El fenómeno comenzó alrededor de las 17:34 hora local y avanzó directamente sobre el sector sur de la ciudad, arrasando barrios enteros en cuestión de minutos. Según la National Oceanic and Atmospheric Administration (NOAA) y el National Weather Service, el tornado llegó a medir cerca de 1,6 kilómetros de ancho y permaneció activo durante aproximadamente 38 minutos mientras destruía viviendas, comercios, escuelas y hospitales a lo largo de su recorrido.
Las imágenes posteriores mostraron un paisaje irreconocible: automóviles lanzados a cientos de metros, estructuras reducidas a sus cimientos y amplias zonas urbanas completamente devastadas. Uno de los casos más impactantes fue el del hospital St. John’s Regional Medical Center, cuya estructura quedó gravemente destruida y debió ser demolida posteriormente. Cerca del 30% de la ciudad sufrió daños severos o quedó completamente arrasada.

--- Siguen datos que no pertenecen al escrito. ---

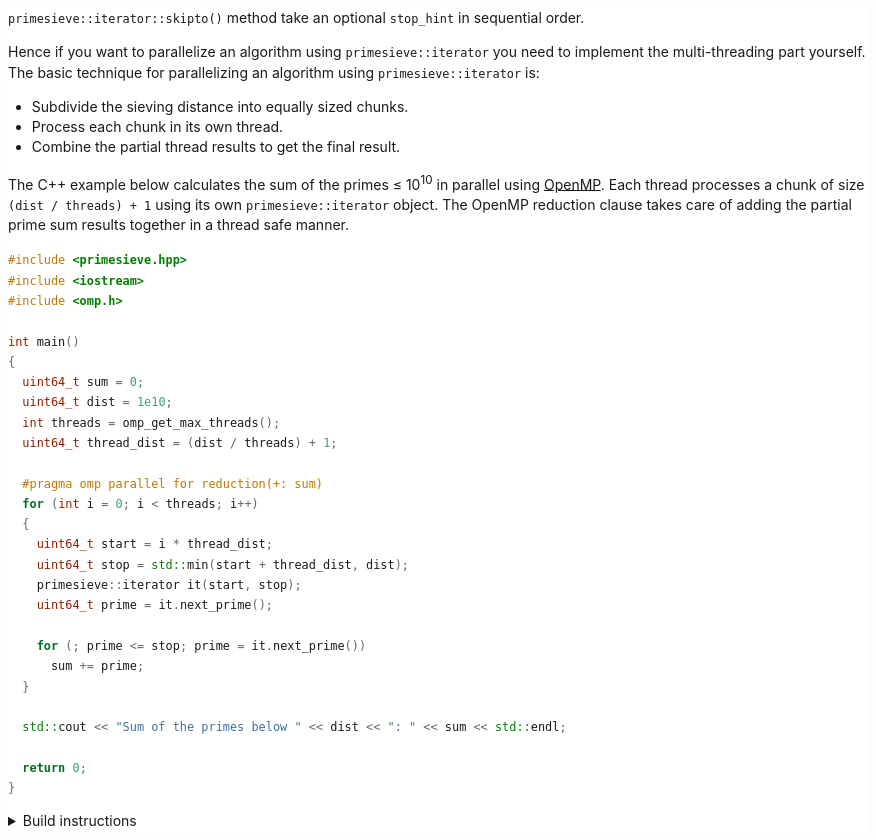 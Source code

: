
 ```primesieve::iterator::skipto()``` method take an optional ```stop_hint```
in sequential order.

Hence if you want to parallelize an algorithm using ```primesieve::iterator```
you need to implement the multi-threading part yourself. The basic technique
for parallelizing an algorithm using ```primesieve::iterator``` is:

* Subdivide the sieving distance into equally sized chunks.
* Process each chunk in its own thread.
* Combine the partial thread results to get the final result.

The C++ example below calculates the sum of the primes ≤ 10<sup>10</sup> in parallel
using [OpenMP](https://en.wikipedia.org/wiki/OpenMP). Each thread processes a
chunk of size ```(dist / threads) + 1``` using its own ```primesieve::iterator```
object. The OpenMP reduction clause takes care of adding the partial
prime sum results together in a thread safe manner.

```C++
#include <primesieve.hpp>
#include <iostream>
#include <omp.h>

int main()
{
  uint64_t sum = 0;
  uint64_t dist = 1e10;
  int threads = omp_get_max_threads();
  uint64_t thread_dist = (dist / threads) + 1;

  #pragma omp parallel for reduction(+: sum)
  for (int i = 0; i < threads; i++)
  {
    uint64_t start = i * thread_dist;
    uint64_t stop = std::min(start + thread_dist, dist);
    primesieve::iterator it(start, stop);
    uint64_t prime = it.next_prime();

    for (; prime <= stop; prime = it.next_prime())
      sum += prime;
  }

  std::cout << "Sum of the primes below " << dist << ": " << sum << std::endl;

  return 0;
}
```

<details>
<summary>Build instructions</summary>

```bash
# Unix-like OSes
c++ -O3 -fopenmp primesum.cpp -o primesum -lprimesieve
time ./primesum
```
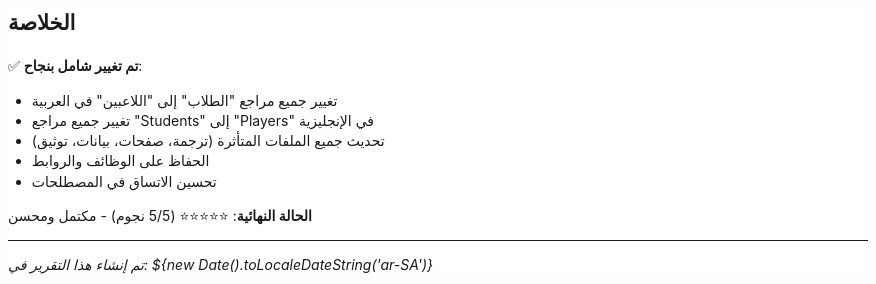 ## الخلاصة

✅ **تم تغيير شامل بنجاح**:
- تغيير جميع مراجع "الطلاب" إلى "اللاعبين" في العربية
- تغيير جميع مراجع "Students" إلى "Players" في الإنجليزية
- تحديث جميع الملفات المتأثرة (ترجمة، صفحات، بيانات، توثيق)
- الحفاظ على الوظائف والروابط
- تحسين الاتساق في المصطلحات

**الحالة النهائية**: ⭐⭐⭐⭐⭐ (5/5 نجوم) - مكتمل ومحسن

---
*تم إنشاء هذا التقرير في: ${new Date().toLocaleDateString('ar-SA')}* 

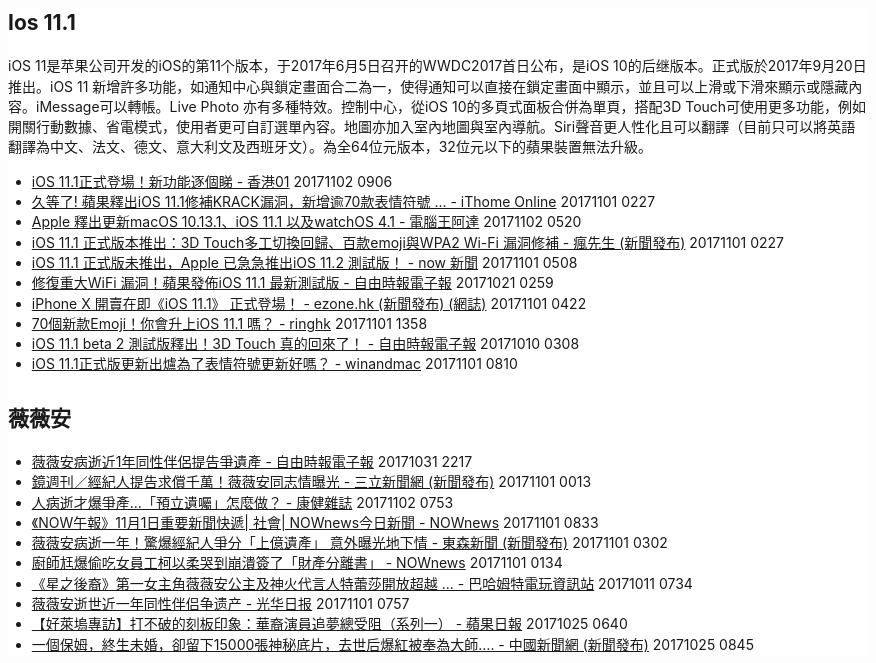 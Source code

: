 ## Ios 11.1

iOS 11是苹果公司开发的iOS的第11个版本，于2017年6月5日召开的WWDC2017首日公布，是iOS 10的后继版本。正式版於2017年9月20日推出。iOS 11 新增許多功能，如通知中心與鎖定畫面合二為一，使得通知可以直接在鎖定畫面中顯示，並且可以上滑或下滑來顯示或隱藏內容。iMessage可以轉帳。Live Photo 亦有多種特效。控制中心，從iOS 10的多頁式面板合併為單頁，搭配3D Touch可使用更多功能，例如開關行動數據、省電模式，使用者更可自訂選單內容。地圖亦加入室內地圖與室內導航。Siri聲音更人性化且可以翻譯（目前只可以將英語翻譯為中文、法文、德文、意大利文及西班牙文）。為全64位元版本，32位元以下的蘋果裝置無法升級。
- [iOS 11.1正式登場！新功能逐個睇 - 香港01](https://www.hk01.com/%E7%A7%91%E6%8A%80%E7%8E%A9%E7%89%A9/130213/iOS-11-1%E6%AD%A3%E5%BC%8F%E7%99%BB%E5%A0%B4-%E6%96%B0%E5%8A%9F%E8%83%BD%E9%80%90%E5%80%8B%E7%9D%87 "iOS 11.1正式登場！新功能逐個睇 - 香港01") 20171102 0906
- [久等了! 蘋果釋出iOS 11.1修補KRACK漏洞，新增逾70款表情符號 ... - iThome Online](https://www.ithome.com.tw/news/117910 "久等了! 蘋果釋出iOS 11.1修補KRACK漏洞，新增逾70款表情符號 ... - iThome Online") 20171101 0227
- [Apple 釋出更新macOS 10.13.1、iOS 11.1 以及watchOS 4.1 - 電腦王阿達](https://www.kocpc.com.tw/archives/170165 "Apple 釋出更新macOS 10.13.1、iOS 11.1 以及watchOS 4.1 - 電腦王阿達") 20171102 0520
- [iOS 11.1 正式版本推出：3D Touch多工切換回歸、百款emoji與WPA2 Wi-Fi 漏洞修補 - 瘋先生 (新聞發布)](https://mrmad.com.tw/ios-11-1 "iOS 11.1 正式版本推出：3D Touch多工切換回歸、百款emoji與WPA2 Wi-Fi 漏洞修補 - 瘋先生 (新聞發布)") 20171101 0227
- [iOS 11.1 正式版未推出，Apple 已急急推出iOS 11.2 測試版！ - now 新聞](http://news.now.com/home/technology/player?newsId=241462 "iOS 11.1 正式版未推出，Apple 已急急推出iOS 11.2 測試版！ - now 新聞") 20171101 0508
- [修復重大WiFi 漏洞！蘋果發佈iOS 11.1 最新測試版 - 自由時報電子報](http://3c.ltn.com.tw/news/31748 "修復重大WiFi 漏洞！蘋果發佈iOS 11.1 最新測試版 - 自由時報電子報") 20171021 0259
- [iPhone X 開賣在即《iOS 11.1》 正式登場！ - ezone.hk (新聞發布) (網誌)](https://ezone.ulifestyle.com.hk/article/1937340 "iPhone X 開賣在即《iOS 11.1》 正式登場！ - ezone.hk (新聞發布) (網誌)") 20171101 0422
- [70個新款Emoji！你會升上iOS 11.1 嗎？ - ringhk](http://ringhk.com/news2.php?id=15921 "70個新款Emoji！你會升上iOS 11.1 嗎？ - ringhk") 20171101 1358
- [iOS 11.1 beta 2 測試版釋出！3D Touch 真的回來了！ - 自由時報電子報](http://3c.ltn.com.tw/news/31625 "iOS 11.1 beta 2 測試版釋出！3D Touch 真的回來了！ - 自由時報電子報") 20171010 0308
- [iOS 11.1正式版更新出爐為了表情符號更新好嗎？ - winandmac](https://www.winandmac.com/2017/11/ios-11-1-update-for-70-new-emoji/ "iOS 11.1正式版更新出爐為了表情符號更新好嗎？ - winandmac") 20171101 0810

## 薇薇安


- [薇薇安病逝近1年同性伴侶提告爭遺產 - 自由時報電子報](http://news.ltn.com.tw/news/society/breakingnews/2239465 "薇薇安病逝近1年同性伴侶提告爭遺產 - 自由時報電子報") 20171031 2217
- [鏡週刊／經紀人提告求償千萬！薇薇安同志情曝光 - 三立新聞網 (新聞發布)](http://www.setn.com/e/news.aspx?newsid=310286 "鏡週刊／經紀人提告求償千萬！薇薇安同志情曝光 - 三立新聞網 (新聞發布)") 20171101 0013
- [人病逝才爆爭產…「預立遺囑」怎麼做？ - 康健雜誌](http://www.commonhealth.com.tw/article/article.action;?nid=76113 "人病逝才爆爭產…「預立遺囑」怎麼做？ - 康健雜誌") 20171102 0753
- [《NOW午報》11月1日重要新聞快遞| 社會| NOWnews今日新聞 - NOWnews](https://www.nownews.com/news/20171101/2635826 "《NOW午報》11月1日重要新聞快遞| 社會| NOWnews今日新聞 - NOWnews") 20171101 0833
- [薇薇安病逝一年！驚爆經紀人爭分「上億遺產」 意外曝光地下情 - 東森新聞 (新聞發布)](https://m.news.ebc.net.tw/news.php?nid=84470 "薇薇安病逝一年！驚爆經紀人爭分「上億遺產」 意外曝光地下情 - 東森新聞 (新聞發布)") 20171101 0302
- [廚師尪爆偷吃女員工柯以柔哭到崩潰簽了「財產分離書」 - NOWnews](https://www.nownews.com/news/20171101/2635708 "廚師尪爆偷吃女員工柯以柔哭到崩潰簽了「財產分離書」 - NOWnews") 20171101 0134
- [《星之後裔》第一女主角薇薇安公主及神火代言人特蕾莎開放超越 ... - 巴哈姆特電玩資訊站](https://gnn.gamer.com.tw/3/153613.html "《星之後裔》第一女主角薇薇安公主及神火代言人特蕾莎開放超越 ... - 巴哈姆特電玩資訊站") 20171011 0734
- [薇薇安逝世近一年同性伴侣争遗产 - 光华日报](http://www.kwongwah.com.my/?p=416702 "薇薇安逝世近一年同性伴侣争遗产 - 光华日报") 20171101 0757
- [【好萊塢專訪】打不破的刻板印象：華裔演員追夢總受阻（系列一） - 蘋果日報](http://www.appledaily.com.tw/realtimenews/article/new/20171025/1228426/ "【好萊塢專訪】打不破的刻板印象：華裔演員追夢總受阻（系列一） - 蘋果日報") 20171025 0640
- [一個保姆，終生未婚，卻留下15000張神秘底片，去世后爆紅被奉為大師…. - 中國新聞網 (新聞發布)](https://www.xcnnews.com/cul/1575372.html "一個保姆，終生未婚，卻留下15000張神秘底片，去世后爆紅被奉為大師…. - 中國新聞網 (新聞發布)") 20171025 0845
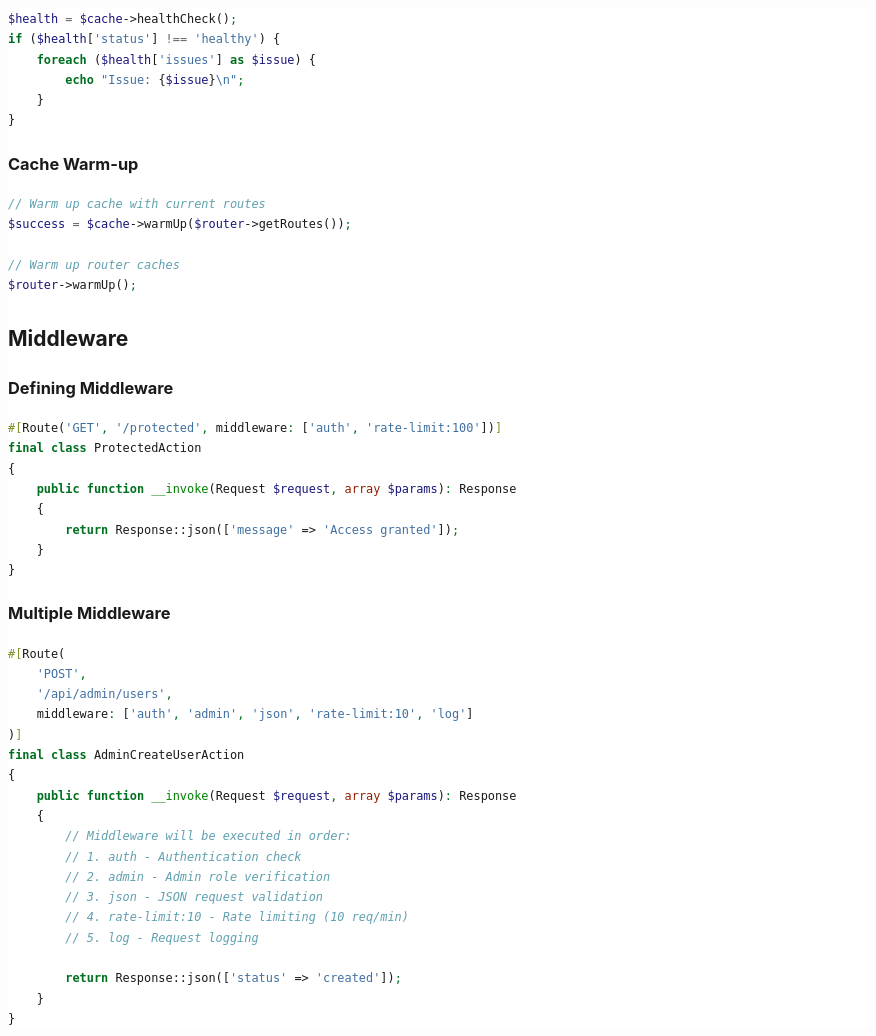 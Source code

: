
 ```php
$health = $cache->healthCheck();
if ($health['status'] !== 'healthy') {
    foreach ($health['issues'] as $issue) {
        echo "Issue: {$issue}\n";
    }
}
```

### Cache Warm-up

```php
// Warm up cache with current routes
$success = $cache->warmUp($router->getRoutes());

// Warm up router caches
$router->warmUp();
```

## Middleware

### Defining Middleware

```php
#[Route('GET', '/protected', middleware: ['auth', 'rate-limit:100'])]
final class ProtectedAction
{
    public function __invoke(Request $request, array $params): Response
    {
        return Response::json(['message' => 'Access granted']);
    }
}
```

### Multiple Middleware

```php
#[Route(
    'POST',
    '/api/admin/users',
    middleware: ['auth', 'admin', 'json', 'rate-limit:10', 'log']
)]
final class AdminCreateUserAction
{
    public function __invoke(Request $request, array $params): Response
    {
        // Middleware will be executed in order:
        // 1. auth - Authentication check
        // 2. admin - Admin role verification
        // 3. json - JSON request validation
        // 4. rate-limit:10 - Rate limiting (10 req/min)
        // 5. log - Request logging
        
        return Response::json(['status' => 'created']);
    }
}
```

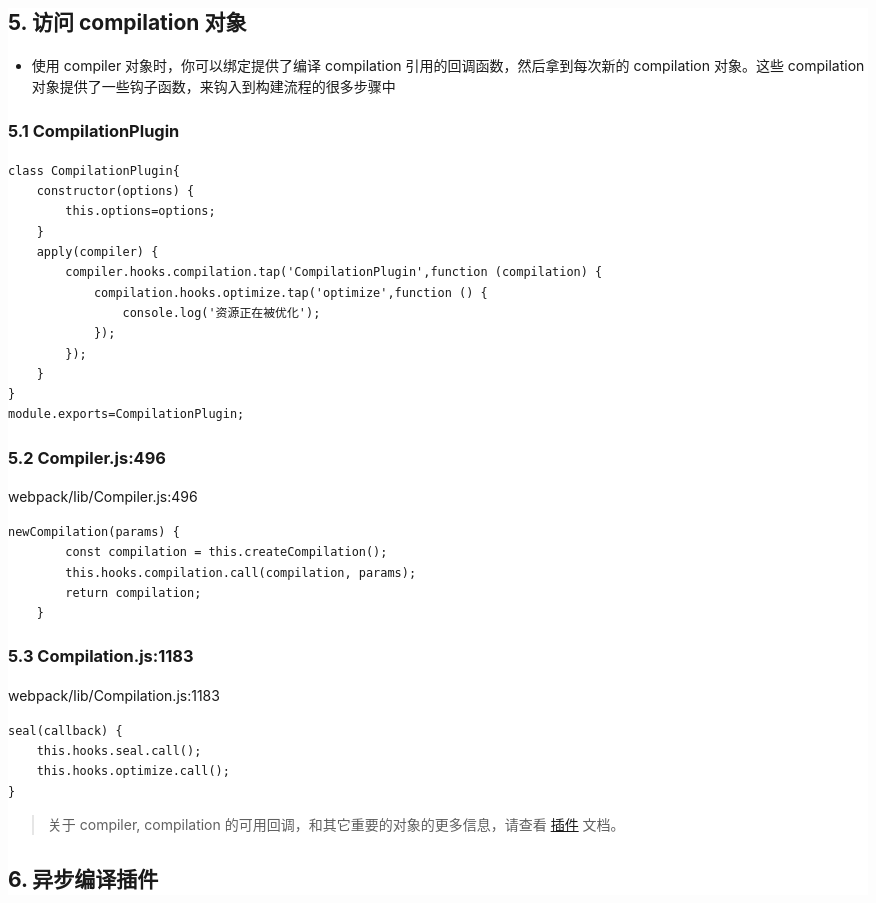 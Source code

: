 ## 5\. 访问 compilation 对象

-   使用 compiler 对象时，你可以绑定提供了编译 compilation 引用的回调函数，然后拿到每次新的 compilation 对象。这些 compilation 对象提供了一些钩子函数，来钩入到构建流程的很多步骤中

### 5.1 CompilationPlugin

```
class CompilationPlugin{
    constructor(options) {
        this.options=options;
    }
    apply(compiler) {
        compiler.hooks.compilation.tap('CompilationPlugin',function (compilation) {
            compilation.hooks.optimize.tap('optimize',function () {
                console.log('资源正在被优化');
            });
        });
    }
}
module.exports=CompilationPlugin;

```

### 5.2 Compiler.js:496

webpack/lib/Compiler.js:496

```
newCompilation(params) {
        const compilation = this.createCompilation();
        this.hooks.compilation.call(compilation, params);
        return compilation;
    }

```

### 5.3 Compilation.js:1183

webpack/lib/Compilation.js:1183

```
seal(callback) {
    this.hooks.seal.call();
    this.hooks.optimize.call();
}

```

> 关于 compiler, compilation 的可用回调，和其它重要的对象的更多信息，请查看 [插件](https://doc.webpack-china.org/api/plugins/) 文档。

## 6\. 异步编译插件
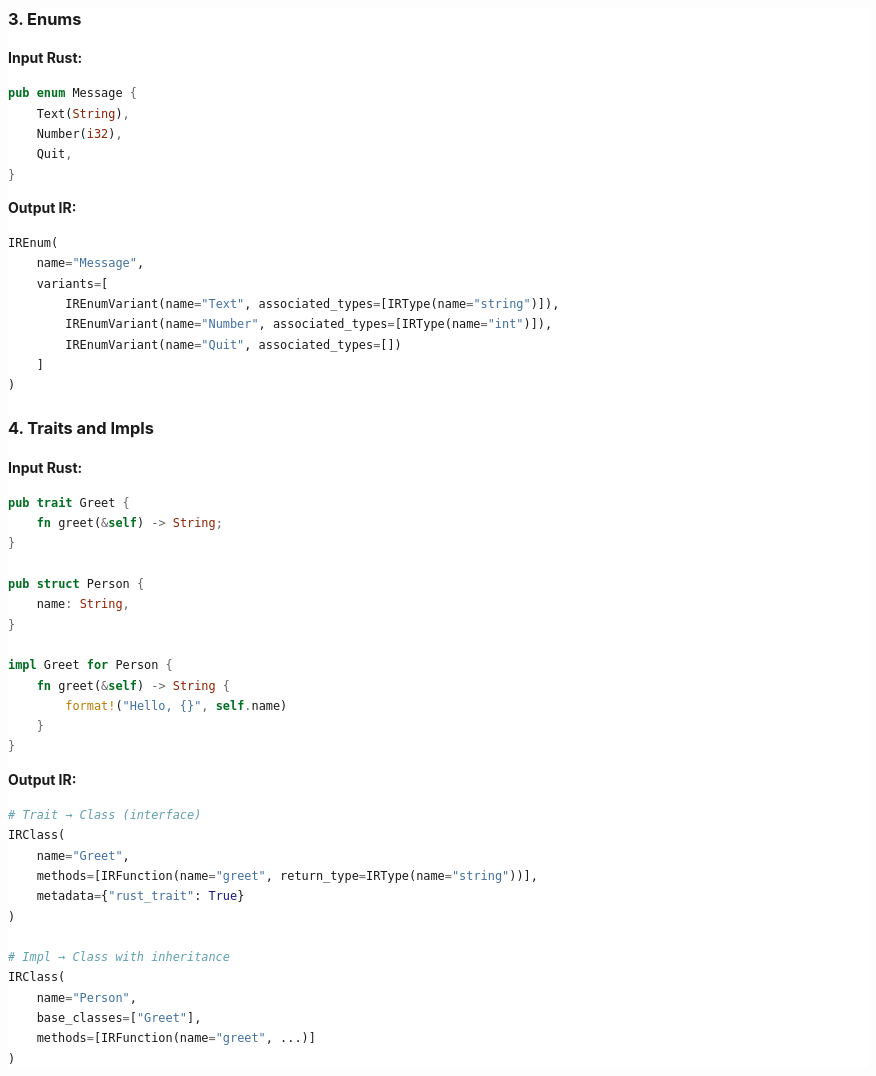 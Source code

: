 ### 3. Enums

**Input Rust:**
```rust
pub enum Message {
    Text(String),
    Number(i32),
    Quit,
}
```

**Output IR:**
```python
IREnum(
    name="Message",
    variants=[
        IREnumVariant(name="Text", associated_types=[IRType(name="string")]),
        IREnumVariant(name="Number", associated_types=[IRType(name="int")]),
        IREnumVariant(name="Quit", associated_types=[])
    ]
)
```

### 4. Traits and Impls

**Input Rust:**
```rust
pub trait Greet {
    fn greet(&self) -> String;
}

pub struct Person {
    name: String,
}

impl Greet for Person {
    fn greet(&self) -> String {
        format!("Hello, {}", self.name)
    }
}
```

**Output IR:**
```python
# Trait → Class (interface)
IRClass(
    name="Greet",
    methods=[IRFunction(name="greet", return_type=IRType(name="string"))],
    metadata={"rust_trait": True}
)

# Impl → Class with inheritance
IRClass(
    name="Person",
    base_classes=["Greet"],
    methods=[IRFunction(name="greet", ...)]
)
```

El saldo humano fue catastrófico. El tornado provocó la muerte directa de 158 personas y dejó más de 1.150 heridos. Posteriormente, la cifra total de fallecidos asociados al desastre ascendió a 161, convirtiéndolo en el tornado más mortal registrado en Estados Unidos desde el devastador tornado de Glazier–Higgins–Woodward de 1947.
Inicialmente, los equipos del National Weather Service clasificaron el tornado como EF4. Sin embargo, tras extensas inspecciones de daños y análisis estructurales, los expertos concluyeron que la destrucción observada correspondía a un tornado EF5, la categoría más extrema de la escala. Investigaciones posteriores realizadas por el National Institute of Standards and Technology (NIST) revelaron que el desastre expuso graves debilidades en los sistemas de alerta, la construcción urbana y la preparación ciudadana ante fenómenos meteorológicos extremos.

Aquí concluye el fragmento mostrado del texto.